Compliments at an end, the circling planet of the board was briskly courted, and a fiddler with his merry crowd, received a universal welcome: the merry dance commenced, and the fair bride led down the Country Bumpkin, which was performed in character. The Cheshire rounds and the Irish trot were also gone through with equal success, after which a contest for the BREECHES ensued, but was determined in favour of Madam Beatrice, and the ladies at parting, withdrew in triumph.

On Monday evening a grand serenade of CULINARY instruments waited on the new-married pair, which in harmony came little short of marrow-bones and cleavers. The musicians demanded a fee, imposed by custom, and which being complied with, the YOUNG couple were left to their QUIET.

Sydney Gazette, Sunday, May 15, 1803

The last page of the paper carries the official announcement and provides further details about the matrimonial couple.

Announcement of the wedding of Catharine Rourke to Henry Simpson. Sydney Gazette, 15 May 1803.

The wedding was held at The Rocks, one of the first areas settled in Sydney, which ‘was associated with those who had arrived as convicts from the beginning of white settlement’.  It was populated by a cross-section of the lower orders: labourers, convicts, maritime workers, tradesmen and women as well as attracting visiting seamen. Regarded as the rude, uncultured end of town,  popular culture thrived here, especially in the many public houses – music, dancing and singing as well as drinking, brawling and gambling.

This was a Catholic wedding with an Irish element. Historian Grace Karskens in The Rocks.  Life in Early Sydney states, “The glimpses we have of official weddings suggest that couples opened their homes to their friends for all-night celebrations…. Irish couples seem to have gathered Irish friends together for celebrations of drinking, singing and dancing which lasted three days.”

This celebration continued from Saturday to Monday, culminating with “‘a grand serenade of CULINARY instruments’, clanging and bashing pots, pans, spoons and basins outside the house of the newlyweds, the din described as ‘harmony little short of marrow-banes and cleavers’.  In accordance with ‘custom’ they refused to go away until a ‘fee’ was paid ‘which being complied with the YOUNG couple were left to their domestic QUIET’.”

Sydney in 1803. Barrington’s History of New South Wales

The Cheshire Rounds was published consistently in dance manuals from Playford’s The Dancing Master in 1701 through to Preston’s Twenty Four Country Dances for the Year 1801.  The music historian Charles Burney (1726 -1818), who was under the impression that no folk music existed in England, said, “The English have not a melody that they can call their own except the hornpipe Cheshire Round.”  It is also mentioned in the play The Recruiting Officer which was first performed by convicts in Sydney in 1789.

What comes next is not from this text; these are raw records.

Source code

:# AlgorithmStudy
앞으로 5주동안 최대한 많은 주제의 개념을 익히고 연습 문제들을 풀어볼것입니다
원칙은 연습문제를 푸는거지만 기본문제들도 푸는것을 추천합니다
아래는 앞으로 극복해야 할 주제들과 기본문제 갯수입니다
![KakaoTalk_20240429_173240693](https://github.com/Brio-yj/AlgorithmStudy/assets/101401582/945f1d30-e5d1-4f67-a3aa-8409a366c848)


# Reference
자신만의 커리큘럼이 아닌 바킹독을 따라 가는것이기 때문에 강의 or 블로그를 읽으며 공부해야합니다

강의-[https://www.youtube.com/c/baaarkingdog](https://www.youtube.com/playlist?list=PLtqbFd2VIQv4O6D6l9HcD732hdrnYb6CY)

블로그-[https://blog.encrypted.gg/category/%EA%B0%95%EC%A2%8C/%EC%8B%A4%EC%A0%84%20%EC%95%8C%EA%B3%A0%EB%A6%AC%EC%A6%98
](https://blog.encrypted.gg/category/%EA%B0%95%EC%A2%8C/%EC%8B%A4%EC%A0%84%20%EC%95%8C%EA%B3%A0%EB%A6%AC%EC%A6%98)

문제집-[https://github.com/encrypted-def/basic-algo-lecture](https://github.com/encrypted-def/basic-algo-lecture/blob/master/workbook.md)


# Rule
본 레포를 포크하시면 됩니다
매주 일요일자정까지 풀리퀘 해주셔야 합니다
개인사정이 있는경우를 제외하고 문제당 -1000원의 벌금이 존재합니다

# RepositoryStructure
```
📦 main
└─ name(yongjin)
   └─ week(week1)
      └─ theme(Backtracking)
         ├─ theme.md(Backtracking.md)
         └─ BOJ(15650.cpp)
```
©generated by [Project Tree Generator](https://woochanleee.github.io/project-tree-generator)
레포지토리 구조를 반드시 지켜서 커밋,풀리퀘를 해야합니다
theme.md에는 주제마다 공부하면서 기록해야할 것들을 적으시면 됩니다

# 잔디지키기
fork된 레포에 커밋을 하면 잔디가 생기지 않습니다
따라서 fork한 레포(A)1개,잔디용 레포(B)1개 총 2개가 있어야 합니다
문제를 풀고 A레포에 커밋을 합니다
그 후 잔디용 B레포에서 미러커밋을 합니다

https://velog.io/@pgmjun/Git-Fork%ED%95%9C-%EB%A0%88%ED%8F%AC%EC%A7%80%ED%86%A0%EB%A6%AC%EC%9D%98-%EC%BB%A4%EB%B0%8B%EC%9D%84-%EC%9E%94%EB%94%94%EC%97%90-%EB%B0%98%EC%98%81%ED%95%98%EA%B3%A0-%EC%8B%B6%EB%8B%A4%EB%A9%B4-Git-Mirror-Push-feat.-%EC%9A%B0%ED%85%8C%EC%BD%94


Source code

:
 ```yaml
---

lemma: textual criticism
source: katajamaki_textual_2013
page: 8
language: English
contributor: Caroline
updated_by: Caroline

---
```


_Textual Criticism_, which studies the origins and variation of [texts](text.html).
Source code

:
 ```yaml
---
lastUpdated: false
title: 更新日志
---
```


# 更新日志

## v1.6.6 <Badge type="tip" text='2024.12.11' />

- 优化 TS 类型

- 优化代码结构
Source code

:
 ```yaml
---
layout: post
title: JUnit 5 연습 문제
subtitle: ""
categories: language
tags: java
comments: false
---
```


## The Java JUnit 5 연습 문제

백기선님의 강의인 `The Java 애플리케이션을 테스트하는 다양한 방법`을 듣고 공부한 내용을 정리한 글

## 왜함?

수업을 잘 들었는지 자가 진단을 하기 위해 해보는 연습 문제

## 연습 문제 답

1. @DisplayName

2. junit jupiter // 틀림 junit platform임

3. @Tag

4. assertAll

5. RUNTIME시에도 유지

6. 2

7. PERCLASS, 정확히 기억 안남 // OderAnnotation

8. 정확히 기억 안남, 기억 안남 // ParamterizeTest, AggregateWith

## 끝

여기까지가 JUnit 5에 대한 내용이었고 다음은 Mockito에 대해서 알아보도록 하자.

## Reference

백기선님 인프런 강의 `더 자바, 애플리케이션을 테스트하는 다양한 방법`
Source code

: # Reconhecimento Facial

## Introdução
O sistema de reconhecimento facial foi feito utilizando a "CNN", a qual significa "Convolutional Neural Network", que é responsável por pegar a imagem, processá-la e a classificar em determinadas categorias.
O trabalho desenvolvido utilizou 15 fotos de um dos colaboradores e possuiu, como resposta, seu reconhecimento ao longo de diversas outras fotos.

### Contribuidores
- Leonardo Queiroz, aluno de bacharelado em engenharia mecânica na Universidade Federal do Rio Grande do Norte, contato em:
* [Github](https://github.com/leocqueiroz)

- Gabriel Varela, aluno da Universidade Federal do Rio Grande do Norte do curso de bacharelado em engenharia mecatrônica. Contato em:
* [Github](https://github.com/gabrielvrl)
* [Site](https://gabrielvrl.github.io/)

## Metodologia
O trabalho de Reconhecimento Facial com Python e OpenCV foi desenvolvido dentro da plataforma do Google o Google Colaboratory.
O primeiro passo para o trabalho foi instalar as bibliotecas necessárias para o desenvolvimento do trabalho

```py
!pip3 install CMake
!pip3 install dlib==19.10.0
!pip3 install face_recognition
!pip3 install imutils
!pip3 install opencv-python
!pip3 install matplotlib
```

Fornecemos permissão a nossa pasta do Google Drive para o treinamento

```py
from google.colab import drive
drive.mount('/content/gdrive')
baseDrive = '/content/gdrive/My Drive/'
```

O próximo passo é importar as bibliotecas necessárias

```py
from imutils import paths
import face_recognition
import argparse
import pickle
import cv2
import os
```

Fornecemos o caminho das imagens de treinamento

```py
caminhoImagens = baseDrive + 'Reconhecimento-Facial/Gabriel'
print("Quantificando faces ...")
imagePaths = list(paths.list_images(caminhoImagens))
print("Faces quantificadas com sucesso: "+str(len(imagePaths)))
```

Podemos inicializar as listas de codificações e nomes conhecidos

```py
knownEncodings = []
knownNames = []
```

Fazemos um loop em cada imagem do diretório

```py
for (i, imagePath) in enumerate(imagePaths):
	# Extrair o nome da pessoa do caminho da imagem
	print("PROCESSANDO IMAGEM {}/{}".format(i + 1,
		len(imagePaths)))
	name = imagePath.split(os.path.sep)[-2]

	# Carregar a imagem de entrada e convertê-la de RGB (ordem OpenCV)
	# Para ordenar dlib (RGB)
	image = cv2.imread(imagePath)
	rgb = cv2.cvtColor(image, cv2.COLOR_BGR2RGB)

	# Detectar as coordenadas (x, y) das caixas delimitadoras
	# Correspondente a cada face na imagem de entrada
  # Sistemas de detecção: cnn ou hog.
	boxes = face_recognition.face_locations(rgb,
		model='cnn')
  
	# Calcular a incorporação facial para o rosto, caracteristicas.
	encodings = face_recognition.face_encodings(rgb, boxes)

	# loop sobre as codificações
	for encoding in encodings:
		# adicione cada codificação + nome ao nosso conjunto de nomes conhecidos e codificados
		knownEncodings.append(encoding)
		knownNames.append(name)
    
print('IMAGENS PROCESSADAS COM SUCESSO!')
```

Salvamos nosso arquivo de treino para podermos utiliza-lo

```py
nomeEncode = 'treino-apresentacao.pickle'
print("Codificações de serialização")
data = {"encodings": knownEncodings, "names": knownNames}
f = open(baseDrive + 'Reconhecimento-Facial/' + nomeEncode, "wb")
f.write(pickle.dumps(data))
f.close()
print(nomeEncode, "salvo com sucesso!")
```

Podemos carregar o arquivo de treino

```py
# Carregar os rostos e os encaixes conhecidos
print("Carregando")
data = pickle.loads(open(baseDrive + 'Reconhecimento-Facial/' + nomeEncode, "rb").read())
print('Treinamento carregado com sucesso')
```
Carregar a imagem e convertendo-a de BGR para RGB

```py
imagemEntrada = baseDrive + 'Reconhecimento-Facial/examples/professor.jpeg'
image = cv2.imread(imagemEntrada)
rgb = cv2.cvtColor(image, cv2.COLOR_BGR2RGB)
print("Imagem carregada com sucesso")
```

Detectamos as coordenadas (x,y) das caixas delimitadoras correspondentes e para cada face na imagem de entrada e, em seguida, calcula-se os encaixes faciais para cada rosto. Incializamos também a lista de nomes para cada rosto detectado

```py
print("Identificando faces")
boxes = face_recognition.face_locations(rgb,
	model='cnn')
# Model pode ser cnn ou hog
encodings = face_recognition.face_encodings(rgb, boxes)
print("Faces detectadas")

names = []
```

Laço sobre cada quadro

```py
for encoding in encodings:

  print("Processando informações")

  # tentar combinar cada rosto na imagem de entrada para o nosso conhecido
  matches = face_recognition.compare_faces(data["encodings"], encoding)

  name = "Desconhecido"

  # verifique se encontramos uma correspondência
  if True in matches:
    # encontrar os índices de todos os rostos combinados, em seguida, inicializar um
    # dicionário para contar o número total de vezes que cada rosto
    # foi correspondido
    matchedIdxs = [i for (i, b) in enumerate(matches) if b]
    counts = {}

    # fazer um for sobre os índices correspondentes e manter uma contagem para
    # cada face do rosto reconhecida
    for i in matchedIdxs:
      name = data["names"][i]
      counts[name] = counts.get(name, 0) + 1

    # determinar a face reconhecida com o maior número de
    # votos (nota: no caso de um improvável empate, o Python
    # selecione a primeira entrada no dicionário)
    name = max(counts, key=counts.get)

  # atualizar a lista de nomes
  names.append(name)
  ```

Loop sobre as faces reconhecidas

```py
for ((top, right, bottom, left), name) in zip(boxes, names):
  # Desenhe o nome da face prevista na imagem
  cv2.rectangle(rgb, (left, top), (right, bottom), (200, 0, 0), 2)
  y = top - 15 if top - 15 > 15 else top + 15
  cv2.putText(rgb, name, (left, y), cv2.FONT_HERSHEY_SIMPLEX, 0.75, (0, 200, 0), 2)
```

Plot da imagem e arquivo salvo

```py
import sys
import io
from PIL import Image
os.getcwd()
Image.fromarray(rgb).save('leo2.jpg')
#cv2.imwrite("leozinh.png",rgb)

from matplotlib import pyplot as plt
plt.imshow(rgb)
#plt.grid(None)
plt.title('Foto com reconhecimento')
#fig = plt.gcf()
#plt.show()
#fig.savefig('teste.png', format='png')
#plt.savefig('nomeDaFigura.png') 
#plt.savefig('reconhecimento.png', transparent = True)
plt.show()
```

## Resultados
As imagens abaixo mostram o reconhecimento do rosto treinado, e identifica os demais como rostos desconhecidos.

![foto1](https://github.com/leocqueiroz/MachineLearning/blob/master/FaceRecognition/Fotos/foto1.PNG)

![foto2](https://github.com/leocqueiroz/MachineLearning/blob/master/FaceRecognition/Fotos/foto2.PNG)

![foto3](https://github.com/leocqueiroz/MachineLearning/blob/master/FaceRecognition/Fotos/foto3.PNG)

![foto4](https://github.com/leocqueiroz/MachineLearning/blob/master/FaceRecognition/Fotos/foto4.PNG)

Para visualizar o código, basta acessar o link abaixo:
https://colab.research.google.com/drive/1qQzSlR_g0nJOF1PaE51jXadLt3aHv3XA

Transcribed from The Barnes Book of English Country Dances, Volume 1

Country dance: Duple minor longways.

A1 1 – 4 1st lady casts off, below 2nd lady, across below 2nd man and slips up to 1st place, improper
WHILE
1st man follows her, going below behind 2nd lady and then, facing his partner, slipping up the middle of the set, to end in 1st place, improper.
A2 1 – 4 2nd man casts up, above 1st man, across above 1st lady and slips down to 2nd place, improper
WHILE
2nd lady follows him, going below behind 1st lady and then, facing her partner, slipping up the middle of the set, to end in 2nd place, improper.
B1 1 – 2 1st cross and cast, WHILE 2nd couple turn ½ way with two hands and lead up.
3 – 4 All turn partner with two hands
B2 1 – 4 1st and 2nd couples four changes of a circular hey, without hands

Thompson’s Complete Collection of 200 Favourite Country Dances, Vol. II. 1765

The original instructions for country dances were basic and terse with no directions for any but the first couples. Other dancers were expected to reflect or complement the actions of the leading couple with everyone dancing as much as possible.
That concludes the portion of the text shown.